Work to be completed:
Your answer must hold only the lines below from the line containing "1) Outputted the" through the line containing "I believe that", each reproduced exactly.

[Records from a data source]
^^^^^^^^^^^^^^^^

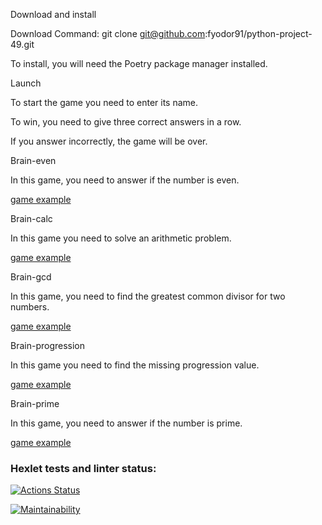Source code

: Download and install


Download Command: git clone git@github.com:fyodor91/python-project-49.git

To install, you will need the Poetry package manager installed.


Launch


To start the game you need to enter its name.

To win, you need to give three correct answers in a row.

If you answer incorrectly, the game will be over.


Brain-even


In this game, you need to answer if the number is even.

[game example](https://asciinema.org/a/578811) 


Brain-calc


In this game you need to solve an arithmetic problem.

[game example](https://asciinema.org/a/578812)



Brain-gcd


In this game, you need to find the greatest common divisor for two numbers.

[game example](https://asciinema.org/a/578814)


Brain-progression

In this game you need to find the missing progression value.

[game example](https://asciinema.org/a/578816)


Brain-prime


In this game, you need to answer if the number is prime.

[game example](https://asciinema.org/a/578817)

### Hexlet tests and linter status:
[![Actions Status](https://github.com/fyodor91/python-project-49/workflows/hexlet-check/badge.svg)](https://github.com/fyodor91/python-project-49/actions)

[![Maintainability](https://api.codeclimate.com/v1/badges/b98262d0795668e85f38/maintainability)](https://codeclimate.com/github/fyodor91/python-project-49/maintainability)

^^^^^^^^^^^^^^^^

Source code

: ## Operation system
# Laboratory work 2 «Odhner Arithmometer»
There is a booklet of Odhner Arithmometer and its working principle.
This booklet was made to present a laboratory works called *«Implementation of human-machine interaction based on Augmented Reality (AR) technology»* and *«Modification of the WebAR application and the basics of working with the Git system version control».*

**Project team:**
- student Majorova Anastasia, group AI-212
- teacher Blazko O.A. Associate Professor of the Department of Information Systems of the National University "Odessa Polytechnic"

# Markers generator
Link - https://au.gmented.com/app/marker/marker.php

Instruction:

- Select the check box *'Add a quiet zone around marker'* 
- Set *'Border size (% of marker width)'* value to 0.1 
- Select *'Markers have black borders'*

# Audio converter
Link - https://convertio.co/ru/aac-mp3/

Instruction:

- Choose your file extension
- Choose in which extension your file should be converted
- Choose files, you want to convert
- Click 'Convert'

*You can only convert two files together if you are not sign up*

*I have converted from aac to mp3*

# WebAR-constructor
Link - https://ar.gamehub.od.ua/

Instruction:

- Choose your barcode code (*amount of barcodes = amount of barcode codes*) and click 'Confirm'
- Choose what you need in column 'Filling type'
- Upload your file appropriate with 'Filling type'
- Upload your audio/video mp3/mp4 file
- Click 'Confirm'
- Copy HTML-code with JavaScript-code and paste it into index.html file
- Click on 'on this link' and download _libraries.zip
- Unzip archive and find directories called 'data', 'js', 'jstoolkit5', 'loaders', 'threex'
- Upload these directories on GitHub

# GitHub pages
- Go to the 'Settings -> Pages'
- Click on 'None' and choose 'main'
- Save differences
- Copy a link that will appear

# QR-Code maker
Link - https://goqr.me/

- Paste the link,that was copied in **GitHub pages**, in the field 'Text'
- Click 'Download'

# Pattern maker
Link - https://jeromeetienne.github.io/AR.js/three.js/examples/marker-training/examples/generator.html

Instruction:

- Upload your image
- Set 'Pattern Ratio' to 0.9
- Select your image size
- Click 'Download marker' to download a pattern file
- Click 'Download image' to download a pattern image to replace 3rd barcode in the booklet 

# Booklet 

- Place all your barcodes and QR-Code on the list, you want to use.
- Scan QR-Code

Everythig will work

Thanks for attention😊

^^^^^^^^^^^^^^^^

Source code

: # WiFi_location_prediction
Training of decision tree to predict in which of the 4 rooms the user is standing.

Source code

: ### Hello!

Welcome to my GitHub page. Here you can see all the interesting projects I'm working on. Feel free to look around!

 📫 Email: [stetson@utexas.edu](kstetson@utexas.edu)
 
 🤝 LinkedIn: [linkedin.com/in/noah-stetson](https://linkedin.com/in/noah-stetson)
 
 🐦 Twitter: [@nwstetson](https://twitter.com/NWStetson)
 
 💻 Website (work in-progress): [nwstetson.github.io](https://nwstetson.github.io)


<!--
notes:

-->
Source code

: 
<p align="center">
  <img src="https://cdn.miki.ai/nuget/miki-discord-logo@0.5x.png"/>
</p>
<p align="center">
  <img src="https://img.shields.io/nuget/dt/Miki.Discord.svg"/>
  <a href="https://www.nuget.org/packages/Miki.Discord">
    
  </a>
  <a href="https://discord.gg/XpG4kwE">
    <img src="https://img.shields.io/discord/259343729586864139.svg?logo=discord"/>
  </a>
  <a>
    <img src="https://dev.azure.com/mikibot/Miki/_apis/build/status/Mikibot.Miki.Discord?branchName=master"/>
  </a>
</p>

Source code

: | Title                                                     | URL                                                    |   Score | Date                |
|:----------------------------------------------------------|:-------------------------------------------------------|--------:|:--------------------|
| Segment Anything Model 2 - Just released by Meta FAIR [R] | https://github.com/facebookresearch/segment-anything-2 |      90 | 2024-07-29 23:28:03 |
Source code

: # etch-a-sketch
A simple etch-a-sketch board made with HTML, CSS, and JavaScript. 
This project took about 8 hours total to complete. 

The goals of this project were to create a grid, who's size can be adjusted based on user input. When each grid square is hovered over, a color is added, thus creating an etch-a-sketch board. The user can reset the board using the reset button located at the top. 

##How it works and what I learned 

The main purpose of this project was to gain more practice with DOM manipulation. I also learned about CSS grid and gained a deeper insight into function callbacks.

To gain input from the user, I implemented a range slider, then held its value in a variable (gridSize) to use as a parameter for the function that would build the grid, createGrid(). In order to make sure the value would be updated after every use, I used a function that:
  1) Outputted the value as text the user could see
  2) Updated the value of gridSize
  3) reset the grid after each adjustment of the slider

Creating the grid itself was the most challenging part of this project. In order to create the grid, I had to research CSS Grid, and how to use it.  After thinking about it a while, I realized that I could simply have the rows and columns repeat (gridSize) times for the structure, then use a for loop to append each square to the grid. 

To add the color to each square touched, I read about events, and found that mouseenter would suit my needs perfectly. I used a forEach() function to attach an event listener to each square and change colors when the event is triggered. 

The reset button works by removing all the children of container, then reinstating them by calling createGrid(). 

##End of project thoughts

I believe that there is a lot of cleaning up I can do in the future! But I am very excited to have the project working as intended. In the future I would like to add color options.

^^^^^^^^^^^^^^^^

Expected answer:
  1) Outputted the value as text the user could see
  2) Updated the value of gridSize
  3) reset the grid after each adjustment of the slider

Creating the grid itself was the most challenging part of this project. In order to create the grid, I had to research CSS Grid, and how to use it.  After thinking about it a while, I realized that I could simply have the rows and columns repeat (gridSize) times for the structure, then use a for loop to append each square to the grid. 

To add the color to each square touched, I read about events, and found that mouseenter would suit my needs perfectly. I used a forEach() function to attach an event listener to each square and change colors when the event is triggered. 

The reset button works by removing all the children of container, then reinstating them by calling createGrid(). 

##End of project thoughts

I believe that there is a lot of cleaning up I can do in the future! But I am very excited to have the project working as intended. In the future I would like to add color options.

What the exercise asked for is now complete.